### TASK GOAL
Where a line in the material below has the string "subdir", please report it.
------ RECORDS FOR THIS TASK ------
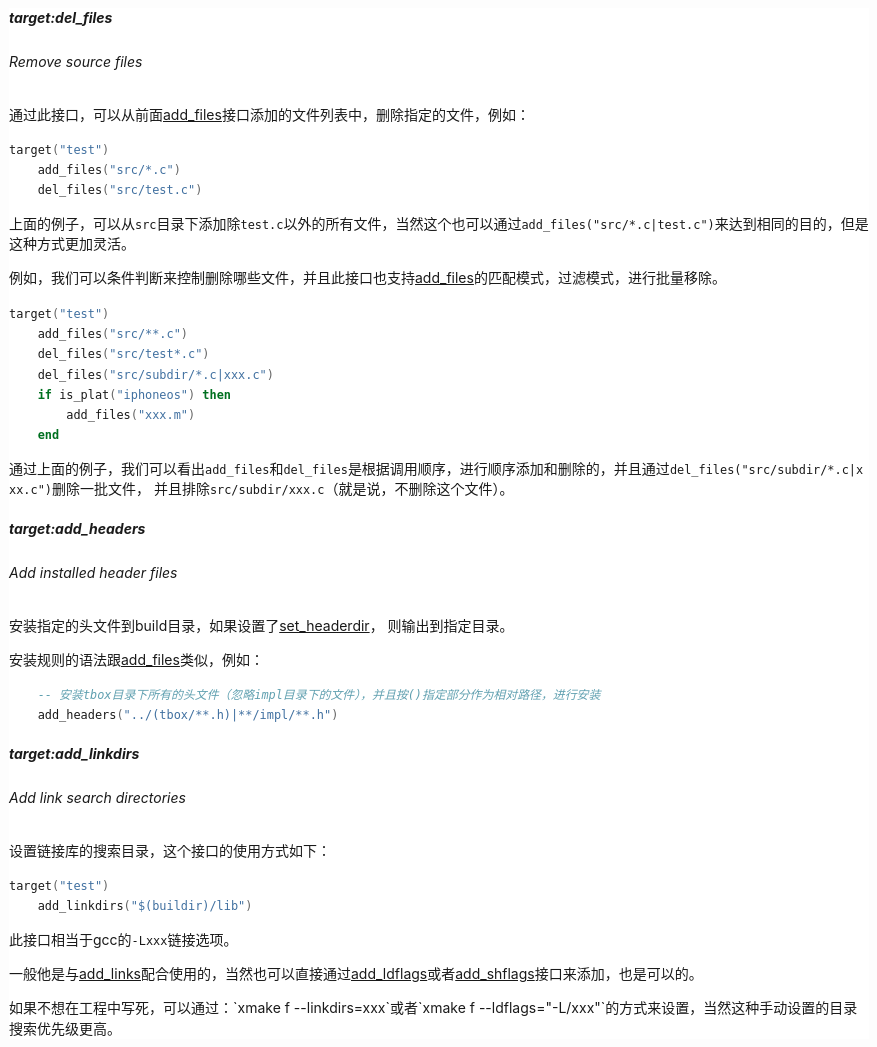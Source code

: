 ##### target:del_files

###### Remove source files

通过此接口，可以从前面[add_files](targetadd_files)接口添加的文件列表中，删除指定的文件，例如：

```lua
target("test")
    add_files("src/*.c")
    del_files("src/test.c")
```

上面的例子，可以从`src`目录下添加除`test.c`以外的所有文件，当然这个也可以通过`add_files("src/*.c|test.c")`来达到相同的目的，但是这种方式更加灵活。

例如，我们可以条件判断来控制删除哪些文件，并且此接口也支持[add_files](targetadd_files)的匹配模式，过滤模式，进行批量移除。

```lua
target("test")
    add_files("src/**.c")
    del_files("src/test*.c")
    del_files("src/subdir/*.c|xxx.c")
    if is_plat("iphoneos") then
        add_files("xxx.m")
    end
```

通过上面的例子，我们可以看出`add_files`和`del_files`是根据调用顺序，进行顺序添加和删除的，并且通过`del_files("src/subdir/*.c|xxx.c")`删除一批文件，
并且排除`src/subdir/xxx.c`（就是说，不删除这个文件）。

##### target:add_headers

###### Add installed header files

安装指定的头文件到build目录，如果设置了[set_headerdir](#targetset_headerdir)， 则输出到指定目录。

安装规则的语法跟[add_files](#targetadd_files)类似，例如：

```lua
    -- 安装tbox目录下所有的头文件（忽略impl目录下的文件），并且按()指定部分作为相对路径，进行安装
    add_headers("../(tbox/**.h)|**/impl/**.h")
```

##### target:add_linkdirs

###### Add link search directories

设置链接库的搜索目录，这个接口的使用方式如下：

```lua
target("test")
    add_linkdirs("$(buildir)/lib")
```

此接口相当于gcc的`-Lxxx`链接选项。

一般他是与[add_links](#targetadd_links)配合使用的，当然也可以直接通过[add_ldflags](#targetadd_ldflags)或者[add_shflags](#targetadd_shflags)接口来添加，也是可以的。

<p class="tip">
如果不想在工程中写死，可以通过：`xmake f --linkdirs=xxx`或者`xmake f --ldflags="-L/xxx"`的方式来设置，当然这种手动设置的目录搜索优先级更高。
</p>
------
### TASK RESULT
    del_files("src/subdir/*.c|xxx.c")
通过上面的例子，我们可以看出`add_files`和`del_files`是根据调用顺序，进行顺序添加和删除的，并且通过`del_files("src/subdir/*.c|xxx.c")`删除一批文件，
并且排除`src/subdir/xxx.c`（就是说，不删除这个文件）。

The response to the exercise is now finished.